首先需要明确的是,行业内有策略PM也有策略RD,而两者对于策略的定义和理解是不同的。

对于PM来说,策略是以数据驱动产品解决方案的一种方式,在这个维度上,策略的含义和大家通常理解的并没有太大的不同。即使在非互联网行业,大家对于策略也是这么用的,所以才会有推广促销策略、渠道策略等说法。而在互联网行业中,因为数据收集的完备性及便捷性,策略被发挥得更加淋漓尽致。各种基于数据分析的解决方案都会被冠以策略之名,如订单分发策略搜索推荐策略列表排序策略等。

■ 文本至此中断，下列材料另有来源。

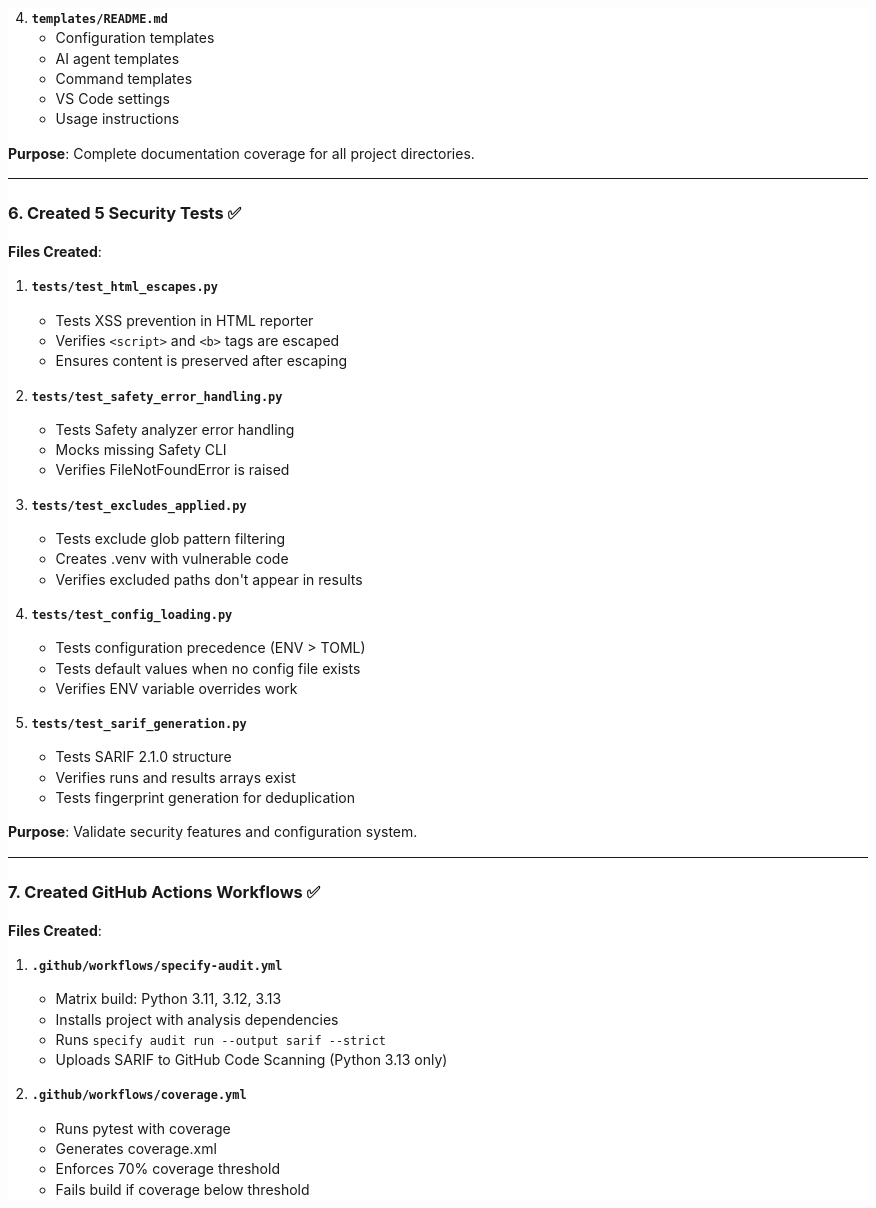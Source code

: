 4. **`templates/README.md`**
   - Configuration templates
   - AI agent templates
   - Command templates
   - VS Code settings
   - Usage instructions

**Purpose**: Complete documentation coverage for all project directories.

---

### 6. Created 5 Security Tests ✅

**Files Created**:

1. **`tests/test_html_escapes.py`**
   - Tests XSS prevention in HTML reporter
   - Verifies `<script>` and `<b>` tags are escaped
   - Ensures content is preserved after escaping

2. **`tests/test_safety_error_handling.py`**
   - Tests Safety analyzer error handling
   - Mocks missing Safety CLI
   - Verifies FileNotFoundError is raised

3. **`tests/test_excludes_applied.py`**
   - Tests exclude glob pattern filtering
   - Creates .venv with vulnerable code
   - Verifies excluded paths don't appear in results

4. **`tests/test_config_loading.py`**
   - Tests configuration precedence (ENV > TOML)
   - Tests default values when no config file exists
   - Verifies ENV variable overrides work

5. **`tests/test_sarif_generation.py`**
   - Tests SARIF 2.1.0 structure
   - Verifies runs and results arrays exist
   - Tests fingerprint generation for deduplication

**Purpose**: Validate security features and configuration system.

---

### 7. Created GitHub Actions Workflows ✅

**Files Created**:

1. **`.github/workflows/specify-audit.yml`**
   - Matrix build: Python 3.11, 3.12, 3.13
   - Installs project with analysis dependencies
   - Runs `specify audit run --output sarif --strict`
   - Uploads SARIF to GitHub Code Scanning (Python 3.13 only)

2. **`.github/workflows/coverage.yml`**
   - Runs pytest with coverage
   - Generates coverage.xml
   - Enforces 70% coverage threshold
   - Fails build if coverage below threshold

对于RD——特别是策略RD——来说,策略是评判模型优劣的标准。要说清楚这个表述,不得不说一下机器学习中的模型、算法、学习、样本这几个概念。简单地说模型是从数据中抽象出来的数学规律;算法是实现模型的具体方法;学习是使用数据样本训练模型的过程;样本是数据集,可分为正样本和负样本。一个模型要达到一定的性能要求,就必须不断进行调优,这主要是通过模型调参实现的。

上面的说法略抽象。笔者看到过一个简单易懂且恰当的比喻。吃货版的机器学习是酱紫的:数据好比食材;大厨把食材做成水煮鱼呢,还是做成西湖醋鱼,再或者松鼠桂鱼这些是模型;具体用的是什么手法是算法选择的问题;而机器学习就好比是整个做菜的过程;为了让菜变得更好吃,厨师得多次对火候、调料等进行调整,这就是调参的过程。一道菜出锅后,判断做法是不是好的,就是策略。同样是鱼,如果把水煮鱼的模型套用在金枪鱼这样的食材上,恐怕从策略的角度看是要打低分的。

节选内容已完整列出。